◆ Task objective ◆
Go through the material below, count the lines with the word "last", and reply with the count alone.

◆ Task data ◆
☆ ☆ ☆
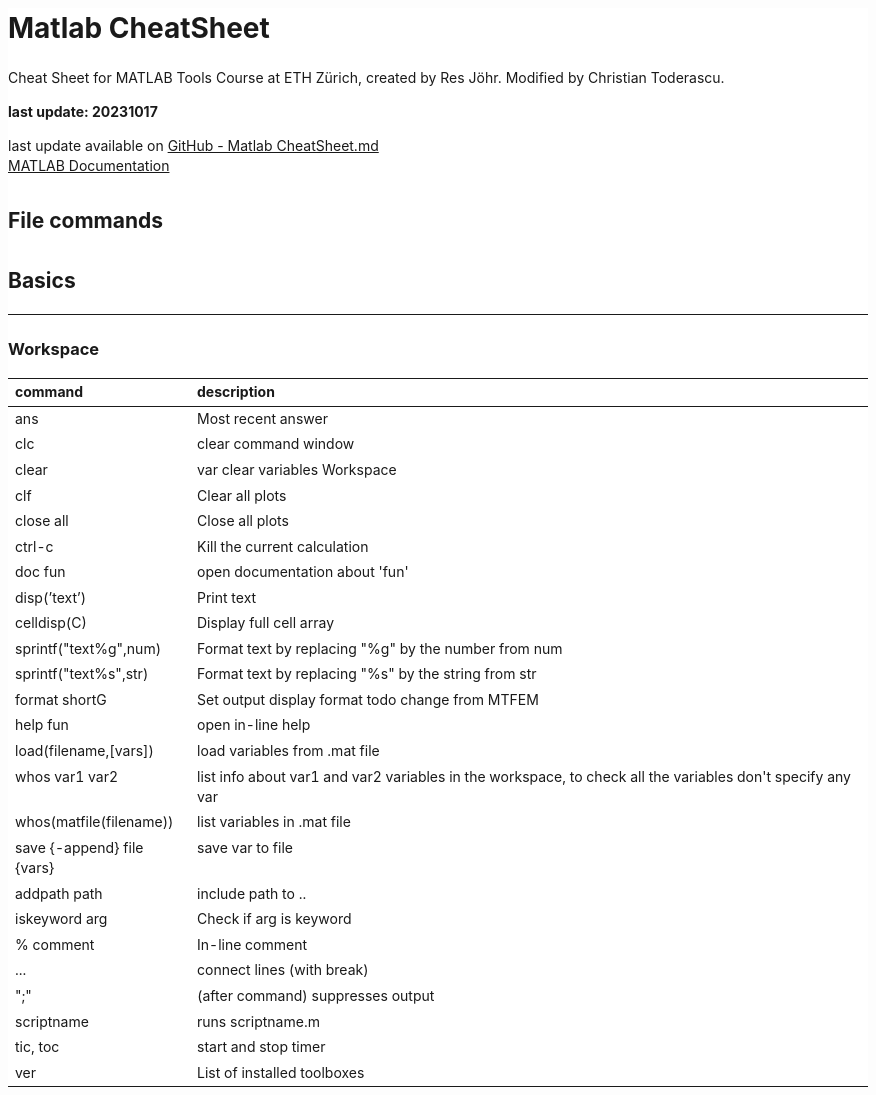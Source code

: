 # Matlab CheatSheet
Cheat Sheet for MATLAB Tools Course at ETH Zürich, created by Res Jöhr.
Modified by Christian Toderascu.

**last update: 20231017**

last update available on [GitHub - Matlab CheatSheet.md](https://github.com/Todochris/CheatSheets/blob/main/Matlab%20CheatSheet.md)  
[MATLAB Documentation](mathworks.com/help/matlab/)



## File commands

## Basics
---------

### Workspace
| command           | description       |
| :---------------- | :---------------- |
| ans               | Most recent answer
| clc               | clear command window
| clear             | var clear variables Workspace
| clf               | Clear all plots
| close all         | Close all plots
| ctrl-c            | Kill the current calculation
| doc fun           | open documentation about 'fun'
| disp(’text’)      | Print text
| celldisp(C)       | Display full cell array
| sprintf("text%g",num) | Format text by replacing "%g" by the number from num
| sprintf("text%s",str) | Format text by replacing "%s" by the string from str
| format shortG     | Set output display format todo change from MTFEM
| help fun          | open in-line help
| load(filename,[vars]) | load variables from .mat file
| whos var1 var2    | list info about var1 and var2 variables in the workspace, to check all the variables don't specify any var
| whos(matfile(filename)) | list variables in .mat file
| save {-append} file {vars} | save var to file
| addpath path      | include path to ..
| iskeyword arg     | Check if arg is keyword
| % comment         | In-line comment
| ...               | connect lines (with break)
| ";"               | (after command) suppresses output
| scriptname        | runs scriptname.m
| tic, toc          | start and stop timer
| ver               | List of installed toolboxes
☆ ☆ ☆
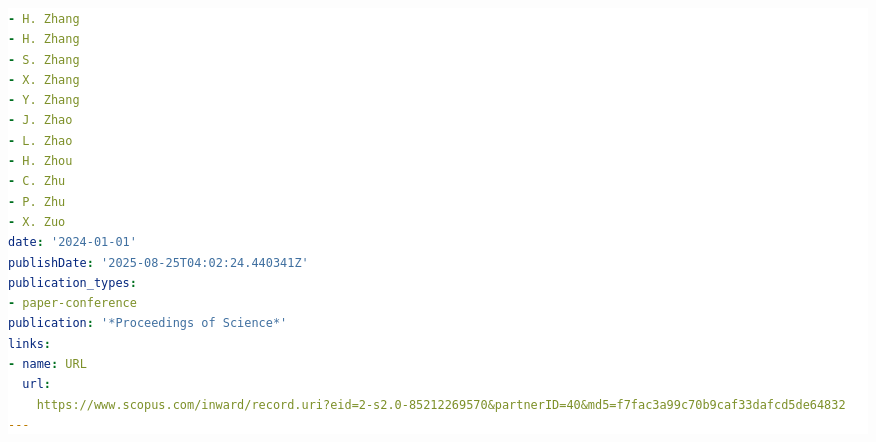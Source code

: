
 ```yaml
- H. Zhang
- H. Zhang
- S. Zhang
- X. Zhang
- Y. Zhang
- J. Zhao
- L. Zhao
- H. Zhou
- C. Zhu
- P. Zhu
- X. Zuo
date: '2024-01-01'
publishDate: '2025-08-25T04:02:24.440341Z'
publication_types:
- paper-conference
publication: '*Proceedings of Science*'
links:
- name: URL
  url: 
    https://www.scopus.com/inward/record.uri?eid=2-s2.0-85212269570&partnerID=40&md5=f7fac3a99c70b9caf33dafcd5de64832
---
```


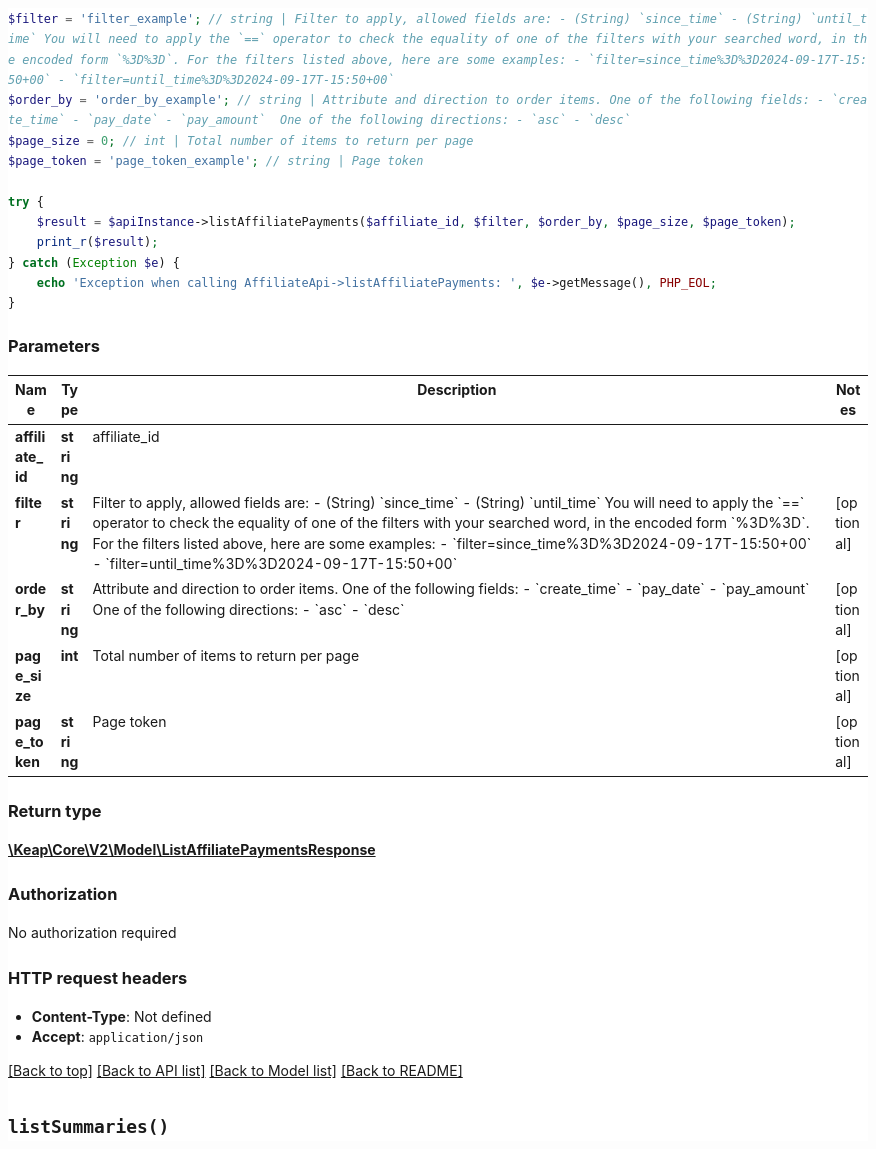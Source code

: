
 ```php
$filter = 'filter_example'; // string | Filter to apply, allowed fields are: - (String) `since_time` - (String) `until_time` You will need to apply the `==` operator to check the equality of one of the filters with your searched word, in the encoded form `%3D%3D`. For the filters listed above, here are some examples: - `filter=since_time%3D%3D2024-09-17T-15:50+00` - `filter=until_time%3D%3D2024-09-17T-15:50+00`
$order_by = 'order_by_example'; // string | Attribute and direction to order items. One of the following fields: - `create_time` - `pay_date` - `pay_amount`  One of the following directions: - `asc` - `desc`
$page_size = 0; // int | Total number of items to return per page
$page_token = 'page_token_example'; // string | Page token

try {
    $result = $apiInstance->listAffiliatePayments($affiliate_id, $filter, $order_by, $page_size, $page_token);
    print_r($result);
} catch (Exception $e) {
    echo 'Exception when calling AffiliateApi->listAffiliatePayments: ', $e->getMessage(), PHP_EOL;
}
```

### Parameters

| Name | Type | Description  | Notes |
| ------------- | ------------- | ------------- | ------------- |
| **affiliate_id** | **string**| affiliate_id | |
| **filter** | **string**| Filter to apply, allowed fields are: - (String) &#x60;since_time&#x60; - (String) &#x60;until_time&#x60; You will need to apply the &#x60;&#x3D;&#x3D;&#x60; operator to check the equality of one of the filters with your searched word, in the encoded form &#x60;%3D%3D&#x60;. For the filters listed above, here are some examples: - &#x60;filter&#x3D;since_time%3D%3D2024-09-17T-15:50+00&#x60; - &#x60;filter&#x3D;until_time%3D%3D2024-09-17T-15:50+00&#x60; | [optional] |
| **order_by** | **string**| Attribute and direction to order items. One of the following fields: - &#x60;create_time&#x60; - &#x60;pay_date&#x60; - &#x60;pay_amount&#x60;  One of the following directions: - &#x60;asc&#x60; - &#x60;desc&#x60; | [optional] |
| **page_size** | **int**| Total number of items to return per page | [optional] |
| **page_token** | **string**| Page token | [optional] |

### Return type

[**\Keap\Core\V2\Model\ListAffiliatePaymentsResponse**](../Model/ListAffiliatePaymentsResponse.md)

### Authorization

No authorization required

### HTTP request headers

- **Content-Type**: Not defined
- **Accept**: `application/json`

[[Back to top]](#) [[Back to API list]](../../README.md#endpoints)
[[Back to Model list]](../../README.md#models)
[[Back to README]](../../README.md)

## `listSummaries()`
☆ ☆ ☆
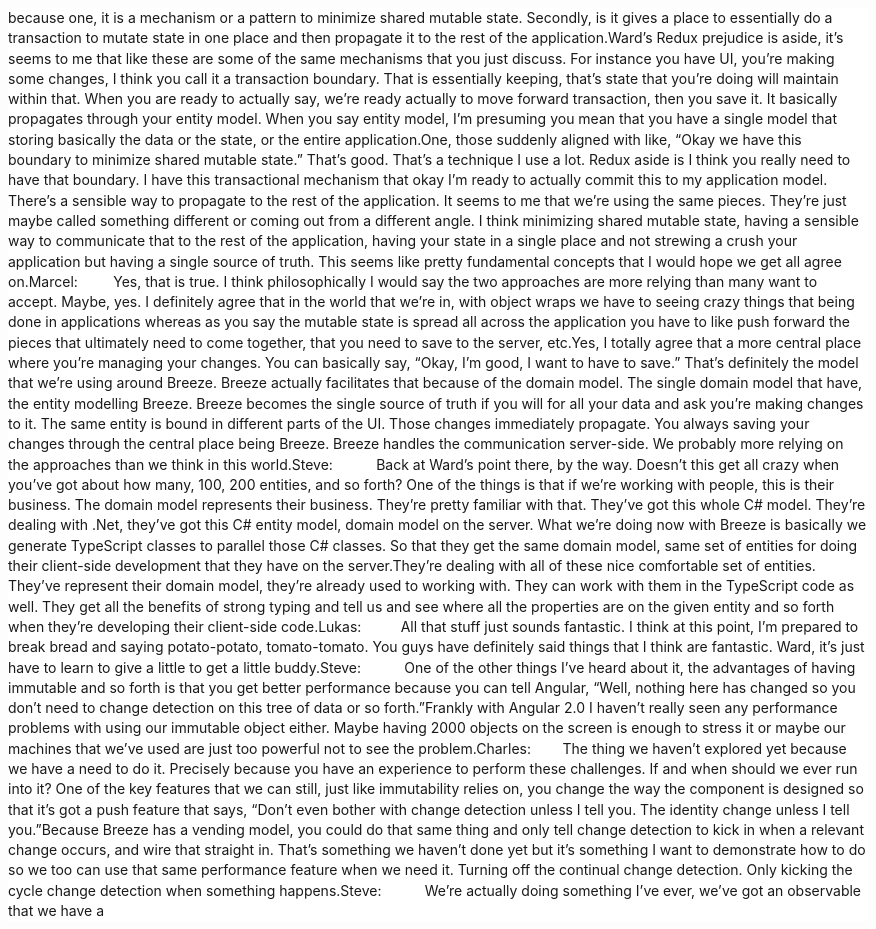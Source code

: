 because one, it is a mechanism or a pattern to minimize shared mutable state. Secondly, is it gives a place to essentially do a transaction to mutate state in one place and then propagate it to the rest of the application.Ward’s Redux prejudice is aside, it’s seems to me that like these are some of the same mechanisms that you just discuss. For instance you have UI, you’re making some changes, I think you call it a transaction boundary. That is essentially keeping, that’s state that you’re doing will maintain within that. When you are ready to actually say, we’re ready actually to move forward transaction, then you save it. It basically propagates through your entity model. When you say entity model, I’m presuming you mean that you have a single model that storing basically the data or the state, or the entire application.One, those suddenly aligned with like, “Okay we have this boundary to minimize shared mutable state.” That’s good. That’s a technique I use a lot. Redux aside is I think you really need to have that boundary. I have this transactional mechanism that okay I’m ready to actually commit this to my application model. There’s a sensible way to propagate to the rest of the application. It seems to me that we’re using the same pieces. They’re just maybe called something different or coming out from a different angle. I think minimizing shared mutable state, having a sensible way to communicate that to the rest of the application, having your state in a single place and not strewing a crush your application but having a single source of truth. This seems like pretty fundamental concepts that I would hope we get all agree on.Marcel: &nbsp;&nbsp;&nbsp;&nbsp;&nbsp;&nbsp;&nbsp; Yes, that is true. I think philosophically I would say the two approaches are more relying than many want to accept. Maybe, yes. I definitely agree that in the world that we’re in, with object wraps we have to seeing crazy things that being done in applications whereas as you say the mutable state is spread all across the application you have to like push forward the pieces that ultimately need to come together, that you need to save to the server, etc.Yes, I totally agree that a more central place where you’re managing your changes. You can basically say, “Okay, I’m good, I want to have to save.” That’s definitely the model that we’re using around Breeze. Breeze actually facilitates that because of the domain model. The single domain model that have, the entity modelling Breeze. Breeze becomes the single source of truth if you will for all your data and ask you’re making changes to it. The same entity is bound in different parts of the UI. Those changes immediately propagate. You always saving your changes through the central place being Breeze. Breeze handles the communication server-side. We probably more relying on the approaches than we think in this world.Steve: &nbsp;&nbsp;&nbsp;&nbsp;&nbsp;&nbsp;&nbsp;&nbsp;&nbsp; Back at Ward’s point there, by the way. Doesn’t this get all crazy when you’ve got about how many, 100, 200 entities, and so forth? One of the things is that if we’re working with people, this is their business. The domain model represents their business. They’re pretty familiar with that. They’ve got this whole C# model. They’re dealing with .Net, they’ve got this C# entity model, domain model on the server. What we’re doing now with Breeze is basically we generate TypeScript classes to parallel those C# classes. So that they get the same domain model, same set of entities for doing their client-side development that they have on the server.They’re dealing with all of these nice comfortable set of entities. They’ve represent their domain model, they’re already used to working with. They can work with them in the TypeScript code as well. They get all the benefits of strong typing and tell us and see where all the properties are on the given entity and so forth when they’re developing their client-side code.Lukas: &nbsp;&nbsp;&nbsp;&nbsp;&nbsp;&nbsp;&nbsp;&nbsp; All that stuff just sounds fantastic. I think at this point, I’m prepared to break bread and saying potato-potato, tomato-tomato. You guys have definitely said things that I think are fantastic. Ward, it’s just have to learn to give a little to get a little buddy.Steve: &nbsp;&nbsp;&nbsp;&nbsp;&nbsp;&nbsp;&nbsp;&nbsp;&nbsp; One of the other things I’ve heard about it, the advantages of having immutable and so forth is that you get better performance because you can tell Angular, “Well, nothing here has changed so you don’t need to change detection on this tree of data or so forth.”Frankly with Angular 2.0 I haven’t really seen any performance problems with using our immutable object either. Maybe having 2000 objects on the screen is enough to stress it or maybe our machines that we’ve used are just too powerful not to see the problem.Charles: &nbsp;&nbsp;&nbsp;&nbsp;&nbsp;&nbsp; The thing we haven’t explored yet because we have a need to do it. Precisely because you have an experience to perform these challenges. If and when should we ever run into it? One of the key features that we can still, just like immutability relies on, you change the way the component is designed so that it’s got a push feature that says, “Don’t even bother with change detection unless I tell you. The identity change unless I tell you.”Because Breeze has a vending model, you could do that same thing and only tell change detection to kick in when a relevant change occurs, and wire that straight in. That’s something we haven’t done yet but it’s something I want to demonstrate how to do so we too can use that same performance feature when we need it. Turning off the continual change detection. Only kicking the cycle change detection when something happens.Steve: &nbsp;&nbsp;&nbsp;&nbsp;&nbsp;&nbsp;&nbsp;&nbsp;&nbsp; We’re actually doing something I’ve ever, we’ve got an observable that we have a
☆ ☆ ☆
◆ Task output ◆
2